Leave Here a Stranger opens with the reflective “All My Friends Who Play Guitar” and follows it with the acerbic “Can You Play Drums?”. By the time the cheerful (please note: irony) “When I Learn to Sing” floats in, you will notice that the first three songs all have to do with playing and singing. Good catch. This is an album played and sung about playing and singing. Songwriters writing about writing is often a very bad sign that they have nothing to say (cough, Martin Gore, cough). But Starflyer 59 manage to get away with it on this album partly because the lyrics are so minimalist, but mostly because of the powerful simplicity of the music.
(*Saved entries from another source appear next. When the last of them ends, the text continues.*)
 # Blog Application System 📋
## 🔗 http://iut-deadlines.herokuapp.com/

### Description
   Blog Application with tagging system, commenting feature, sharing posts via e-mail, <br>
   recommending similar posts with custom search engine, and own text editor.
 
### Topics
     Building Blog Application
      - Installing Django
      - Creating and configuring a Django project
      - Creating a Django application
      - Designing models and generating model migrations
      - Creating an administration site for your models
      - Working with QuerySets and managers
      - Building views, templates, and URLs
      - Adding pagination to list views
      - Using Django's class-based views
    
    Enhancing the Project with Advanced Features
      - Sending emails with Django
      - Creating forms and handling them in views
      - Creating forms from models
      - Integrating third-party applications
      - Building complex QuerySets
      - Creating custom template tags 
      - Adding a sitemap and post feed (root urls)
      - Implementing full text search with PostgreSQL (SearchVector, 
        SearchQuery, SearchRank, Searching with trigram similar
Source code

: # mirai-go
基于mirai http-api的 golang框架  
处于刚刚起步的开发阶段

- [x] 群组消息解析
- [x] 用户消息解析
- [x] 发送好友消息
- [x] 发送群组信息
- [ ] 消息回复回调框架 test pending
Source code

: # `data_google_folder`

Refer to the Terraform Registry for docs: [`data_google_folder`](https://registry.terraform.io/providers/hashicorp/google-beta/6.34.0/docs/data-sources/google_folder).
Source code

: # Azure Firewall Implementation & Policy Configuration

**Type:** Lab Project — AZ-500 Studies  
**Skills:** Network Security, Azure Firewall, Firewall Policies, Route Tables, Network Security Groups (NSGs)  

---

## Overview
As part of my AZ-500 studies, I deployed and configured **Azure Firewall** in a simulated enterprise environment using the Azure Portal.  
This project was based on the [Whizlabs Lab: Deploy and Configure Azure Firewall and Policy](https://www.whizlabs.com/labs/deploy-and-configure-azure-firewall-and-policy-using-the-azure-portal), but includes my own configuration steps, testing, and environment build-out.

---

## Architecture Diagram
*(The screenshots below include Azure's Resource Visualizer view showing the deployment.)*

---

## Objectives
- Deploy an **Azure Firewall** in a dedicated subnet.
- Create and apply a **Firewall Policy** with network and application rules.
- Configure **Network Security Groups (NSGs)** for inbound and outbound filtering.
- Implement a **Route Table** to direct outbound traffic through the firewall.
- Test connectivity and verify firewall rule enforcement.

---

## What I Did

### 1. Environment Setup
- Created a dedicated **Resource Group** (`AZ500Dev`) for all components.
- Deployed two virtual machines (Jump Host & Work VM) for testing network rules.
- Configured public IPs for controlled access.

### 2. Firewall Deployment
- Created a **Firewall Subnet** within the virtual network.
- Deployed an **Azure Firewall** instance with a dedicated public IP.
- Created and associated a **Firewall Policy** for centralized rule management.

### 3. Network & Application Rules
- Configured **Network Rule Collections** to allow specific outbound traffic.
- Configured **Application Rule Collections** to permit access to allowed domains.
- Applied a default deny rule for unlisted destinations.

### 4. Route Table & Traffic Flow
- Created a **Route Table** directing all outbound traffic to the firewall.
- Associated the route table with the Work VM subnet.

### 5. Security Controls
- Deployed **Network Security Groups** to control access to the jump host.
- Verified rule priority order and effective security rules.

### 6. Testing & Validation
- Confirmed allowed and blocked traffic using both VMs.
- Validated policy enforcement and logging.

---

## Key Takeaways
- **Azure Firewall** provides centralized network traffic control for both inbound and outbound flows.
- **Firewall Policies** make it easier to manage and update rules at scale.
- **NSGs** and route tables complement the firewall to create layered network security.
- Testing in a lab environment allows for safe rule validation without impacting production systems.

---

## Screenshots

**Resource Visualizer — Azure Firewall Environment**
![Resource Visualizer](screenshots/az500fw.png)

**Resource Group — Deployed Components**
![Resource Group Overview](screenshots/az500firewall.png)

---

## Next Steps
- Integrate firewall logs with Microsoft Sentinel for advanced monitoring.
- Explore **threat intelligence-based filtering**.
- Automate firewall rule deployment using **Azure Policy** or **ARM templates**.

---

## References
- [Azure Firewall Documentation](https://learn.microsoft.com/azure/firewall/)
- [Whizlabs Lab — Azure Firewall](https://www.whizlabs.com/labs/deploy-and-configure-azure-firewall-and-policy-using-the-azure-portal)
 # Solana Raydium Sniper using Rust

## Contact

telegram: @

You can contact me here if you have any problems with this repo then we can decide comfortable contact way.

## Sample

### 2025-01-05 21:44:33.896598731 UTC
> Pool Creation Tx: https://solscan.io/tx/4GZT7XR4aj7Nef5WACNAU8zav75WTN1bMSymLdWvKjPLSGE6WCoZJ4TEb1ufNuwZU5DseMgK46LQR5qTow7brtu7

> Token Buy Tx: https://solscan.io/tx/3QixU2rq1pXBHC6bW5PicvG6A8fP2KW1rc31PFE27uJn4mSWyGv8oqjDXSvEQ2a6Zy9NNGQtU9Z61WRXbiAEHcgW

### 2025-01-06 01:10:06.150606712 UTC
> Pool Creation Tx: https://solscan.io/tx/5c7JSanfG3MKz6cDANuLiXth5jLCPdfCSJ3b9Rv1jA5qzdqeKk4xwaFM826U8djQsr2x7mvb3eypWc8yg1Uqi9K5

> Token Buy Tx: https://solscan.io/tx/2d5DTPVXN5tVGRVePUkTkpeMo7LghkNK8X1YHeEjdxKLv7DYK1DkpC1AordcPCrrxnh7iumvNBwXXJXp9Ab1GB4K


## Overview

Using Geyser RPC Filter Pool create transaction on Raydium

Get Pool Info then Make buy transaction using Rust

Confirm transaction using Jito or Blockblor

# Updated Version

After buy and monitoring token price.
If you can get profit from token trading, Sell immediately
For me the two brightest spaces on the album are filled by the theatrical “Things Like This Help Me” and “Night Music” which is about failure (do I detect a theme?) yet is one of the most successful at showcasing the band. Here’s something bizarre. Though guitar is the chief instrument for Starflyer 59’s songs, I realized in reading the press release and checking the CD booklet that neither credits a guitarist, merely a singer/songwriter (Jason Martin), bass player (Jeff Cloud), drummer (Joey Esquibel) and keyboard player (Josh Dulli). An unofficial fan site lists Martin as also being the guitarist, though. So unless I hear back on the query sent to the band’s official email before I send this review, I’m going to assume that Martin is in fact the guitarist here. Whoever he/she/it is, they’re pretty smooth.
The album, the band’s sixth according to the marvelously pretentious press release (It begins with a two paragraph recounting of the Archimedes legend, I am not making this stuff up) was recorded in mono, “in loving honor of The Beach Boys’ Pet Sounds.” The experiment/homage succeeds, with only the final track, “Your Company”, coming off as too cluttered for the non-stereo picture. Of the other tracks, the backwards-vocal, drum and keyboard instrumental “Moves On,” which is itself a coda to the song before it, is notable.
This is not, perhaps, the most unusual album I’ve ever heard but there’s something special in its lack of specialness. It doesn’t sparkle, it doesn’t shine, but it sure would have sounded good coming out of the radio 10, 15 years ago. And I think Martin knows it. Another thing this album seems to be about is a feeling that time has passed you by. Funny thing is, not only bands can relate to that, which makes this album not irrelevant after all.